细胞光度学

　　是对细胞内某些化学物质的光学上的数量进行分析。最常用的方法有吸收量度法、荧光测定法、干涉量度法、反射量度法等。原位定量测量包括对切片厚度的测定，和对一个特定细胞化学反应区域的定量测量，以及放射自显影颗粒的计数和自动影像分析。自动影像分析是将光扫描系统和电子计算机连在一起进行定量分析，是定量细胞化学分析细胞内化学物质的最好方法。
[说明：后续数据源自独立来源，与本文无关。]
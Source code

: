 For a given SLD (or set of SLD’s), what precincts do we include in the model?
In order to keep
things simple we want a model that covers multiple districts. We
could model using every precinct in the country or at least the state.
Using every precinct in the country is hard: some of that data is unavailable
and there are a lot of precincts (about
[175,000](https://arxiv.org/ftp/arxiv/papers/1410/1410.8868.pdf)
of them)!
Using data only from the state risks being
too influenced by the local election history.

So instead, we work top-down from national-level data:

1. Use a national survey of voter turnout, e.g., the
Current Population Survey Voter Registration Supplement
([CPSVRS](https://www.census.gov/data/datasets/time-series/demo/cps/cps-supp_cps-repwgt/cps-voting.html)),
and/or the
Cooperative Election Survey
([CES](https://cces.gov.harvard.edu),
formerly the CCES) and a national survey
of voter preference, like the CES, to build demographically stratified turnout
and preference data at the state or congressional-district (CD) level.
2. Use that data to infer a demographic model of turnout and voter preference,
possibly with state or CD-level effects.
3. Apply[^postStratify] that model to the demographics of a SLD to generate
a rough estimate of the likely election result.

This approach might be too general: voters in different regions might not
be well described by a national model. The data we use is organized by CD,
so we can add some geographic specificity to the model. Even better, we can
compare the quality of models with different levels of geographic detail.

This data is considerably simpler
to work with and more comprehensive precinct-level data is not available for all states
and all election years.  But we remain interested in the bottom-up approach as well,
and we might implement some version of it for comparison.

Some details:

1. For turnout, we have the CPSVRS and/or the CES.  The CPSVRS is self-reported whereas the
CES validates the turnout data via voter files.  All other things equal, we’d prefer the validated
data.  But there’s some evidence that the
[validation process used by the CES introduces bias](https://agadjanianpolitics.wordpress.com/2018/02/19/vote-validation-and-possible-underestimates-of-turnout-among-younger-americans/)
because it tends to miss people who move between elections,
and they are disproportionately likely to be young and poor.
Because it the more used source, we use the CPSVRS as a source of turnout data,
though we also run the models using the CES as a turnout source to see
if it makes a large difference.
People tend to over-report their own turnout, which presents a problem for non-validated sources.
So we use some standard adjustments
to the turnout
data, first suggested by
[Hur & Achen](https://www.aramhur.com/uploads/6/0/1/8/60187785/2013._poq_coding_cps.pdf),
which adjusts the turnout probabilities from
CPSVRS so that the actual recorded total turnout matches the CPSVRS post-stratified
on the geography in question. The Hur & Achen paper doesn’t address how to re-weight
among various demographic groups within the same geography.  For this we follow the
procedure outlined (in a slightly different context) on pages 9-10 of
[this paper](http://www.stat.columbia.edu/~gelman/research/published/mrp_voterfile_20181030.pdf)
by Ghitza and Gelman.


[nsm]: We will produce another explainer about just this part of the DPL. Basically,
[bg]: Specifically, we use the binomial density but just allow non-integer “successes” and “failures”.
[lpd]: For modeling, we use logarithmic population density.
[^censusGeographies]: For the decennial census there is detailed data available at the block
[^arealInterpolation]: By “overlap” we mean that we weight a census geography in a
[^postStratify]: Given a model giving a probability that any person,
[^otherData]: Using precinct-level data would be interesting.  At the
　　用于细胞化学研究的染料可以是碱性的也可以是酸性的。酸性染料的生色基团是硝基和醌基；碱性染料的生色基团，包括着偶氮基吲胺基。染色的原理是基于在酸性染料中具有染色作用的阴离子和细胞内的碱性物质相结合，而碱性染料中的阳离子和细胞内的酸性物质相结合，所以酸性的细胞成分被碱性染料所染色，而碱性的细胞组分则被酸性染料染色。

　　例如显示蛋白质所用的米氏反应，其中硝基汞试剂作用于细胞中蛋白质侧链上的酪氨酸基，形成红色沉淀，在重氮基反应中氢氧化重氮与酪氨酸、色氨酸和组氨酸基反应形成有颜色的复合物。某些碳水化合物、酯类和DNA可用对其醛基有特异结合的试剂，如雪夫氏试剂。对核酸的染色方法与核苷酸磷酸、碳水化合物和嘌呤及嘧啶的三种成分的特性有关。

　　原位细胞化学所用的方法多是把单层的培养细胞，或把恒冷箱制备的新鲜而又薄的冰冻切片放在一定溶液内温育，使待测的物质或酶与染料或试剂发生专一性的反应，要求在原位上直接形成或变为不溶解的产物。有颜色的产物用光学显微镜，荧光产物则用荧光显微镜，吸收紫外光的物质用石英或反射显微镜，观察其在细胞结构上的分布。高电子密度产物可在电子显微镜下观察。

　　细胞化学对酶的研究一般是将薄的冰冻切片用适宜的底物温育，然后来测定酶在细胞内的位置。

　　组织化学家格莫里是最早进行这方面工作的科学家，他在测定碱性磷酸酶时是用甘油磷酸钠为底物，酶水解释放的磷酸根与底物溶液中的某些离子结合产生非溶性的金属盐，后又转变成金属铅，硫化铅，硫化钻及其他有色的化合物而得以显示出来。

　　利用物理技术研究各种细胞组分的方法主要有细胞光度法、荧光显微法、免疫细胞标记等。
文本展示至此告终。